Of course they may also pursue their war in other spectacular ways, including small-scale bombings, poison-gas assaults in enclosed public spaces, and more difficult biological attacks. Within the nominally nuclear realm, they may choose to set off “dirty bombs,” which would use conventional explosives not to induce a fission reaction, but to scatter ordinary, detectable radioactive materials through a few city blocks, causing public hysteria—all the more so in societies where even outdoor tobacco smoke is called a threat. Dirty bombs would be mere nuisance bombs if people would keep their calm. But of course people will not. The potential effectiveness of such a device was loudly signaled by the clamor about dangerous dust around the World Trade Center site, and it was reinforced more recently by the outraged reaction to an attempt by a U.S. agency to raise the acceptable threshold of radiation for reinhabiting an area after a dirty-bomb attack. The outrage must have been noticed by the people who count. Furthermore they must know that even just in the United States there are large quantities of nonfissionable but highly radioactive materials contained within machines, primarily in hospitals and at industrial sites, and that the machines, because they are expensive, are sometimes stolen for resale. In fact in the United States alone there are hundreds of thefts of radioactive material every year. As to why no dirty bomb has yet been assembled and used, analysts provide earnest explanations, but largely to avoid throwing up their hands in wonder.

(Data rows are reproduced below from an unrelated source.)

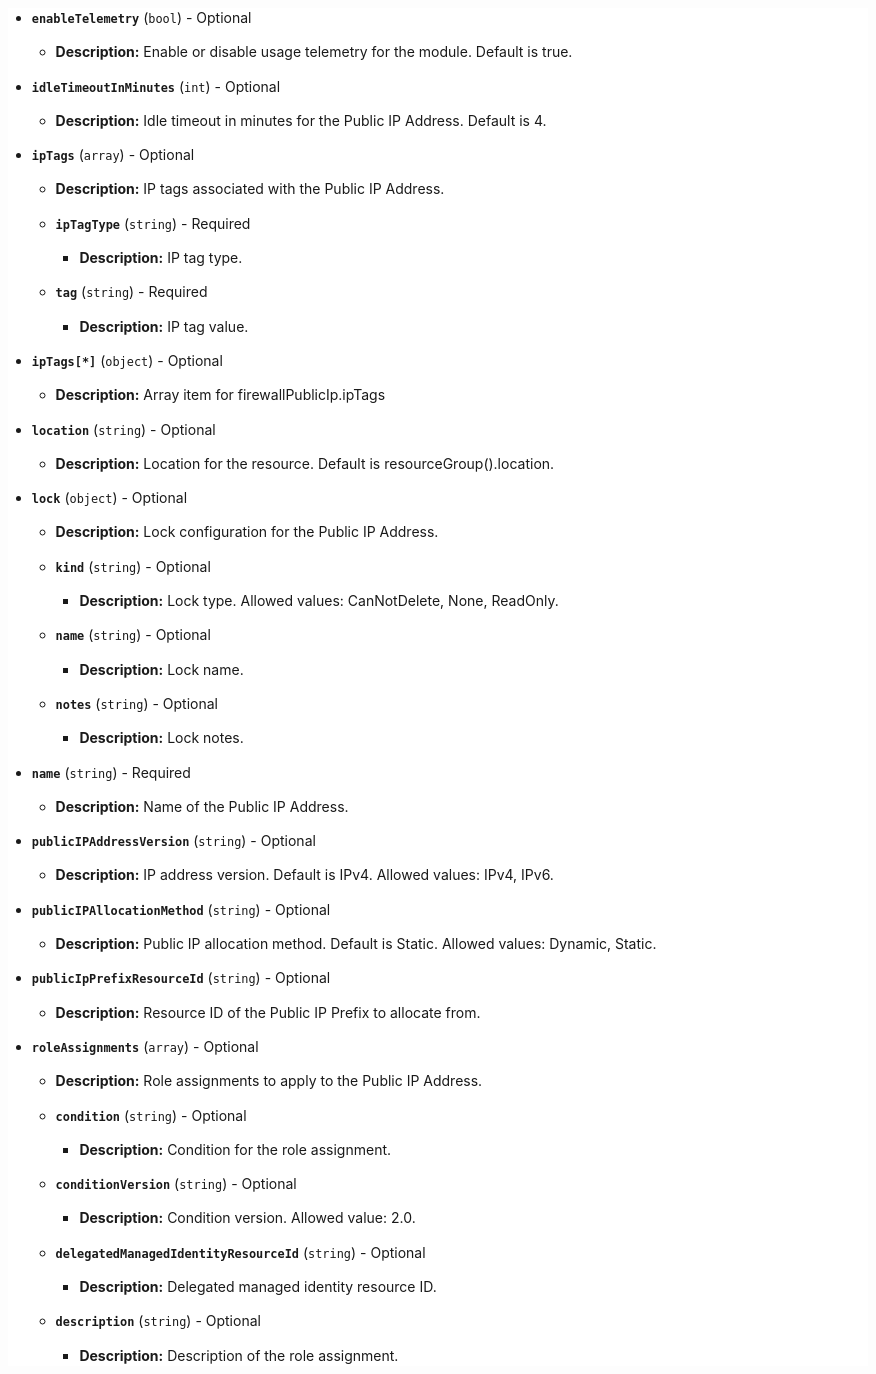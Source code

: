 
- **`enableTelemetry`** (`bool`) - Optional
  - **Description:** Enable or disable usage telemetry for the module. Default is true.

- **`idleTimeoutInMinutes`** (`int`) - Optional
  - **Description:** Idle timeout in minutes for the Public IP Address. Default is 4.

- **`ipTags`** (`array`) - Optional
  - **Description:** IP tags associated with the Public IP Address.
  - **`ipTagType`** (`string`) - Required
    - **Description:** IP tag type.

  - **`tag`** (`string`) - Required
    - **Description:** IP tag value.


- **`ipTags[*]`** (`object`) - Optional
  - **Description:** Array item for firewallPublicIp.ipTags

- **`location`** (`string`) - Optional
  - **Description:** Location for the resource. Default is resourceGroup().location.

- **`lock`** (`object`) - Optional
  - **Description:** Lock configuration for the Public IP Address.
  - **`kind`** (`string`) - Optional
    - **Description:** Lock type. Allowed values: CanNotDelete, None, ReadOnly.

  - **`name`** (`string`) - Optional
    - **Description:** Lock name.

  - **`notes`** (`string`) - Optional
    - **Description:** Lock notes.


- **`name`** (`string`) - Required
  - **Description:** Name of the Public IP Address.

- **`publicIPAddressVersion`** (`string`) - Optional
  - **Description:** IP address version. Default is IPv4. Allowed values: IPv4, IPv6.

- **`publicIPAllocationMethod`** (`string`) - Optional
  - **Description:** Public IP allocation method. Default is Static. Allowed values: Dynamic, Static.

- **`publicIpPrefixResourceId`** (`string`) - Optional
  - **Description:** Resource ID of the Public IP Prefix to allocate from.

- **`roleAssignments`** (`array`) - Optional
  - **Description:** Role assignments to apply to the Public IP Address.
  - **`condition`** (`string`) - Optional
    - **Description:** Condition for the role assignment.

  - **`conditionVersion`** (`string`) - Optional
    - **Description:** Condition version. Allowed value: 2.0.

  - **`delegatedManagedIdentityResourceId`** (`string`) - Optional
    - **Description:** Delegated managed identity resource ID.

  - **`description`** (`string`) - Optional
    - **Description:** Description of the role assignment.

In any event a true atomic bomb—a fission device such as the one that destroyed Hiroshima—is an entirely different weapon, far more difficult to obtain or build, but hugely more effective if used. Beyond the immediate havoc that would be caused by the blast, the ongoing reactions to the 9/11 attacks offer the merest indication of the massive self-devouring that would subsequently occur. In Western capitals today there are quiet people, serious people, who, while recognizing the low probability of such an attack, nonetheless worry that the successful use of just a single atomic bomb could bring the established order to its knees—or lay it out flat.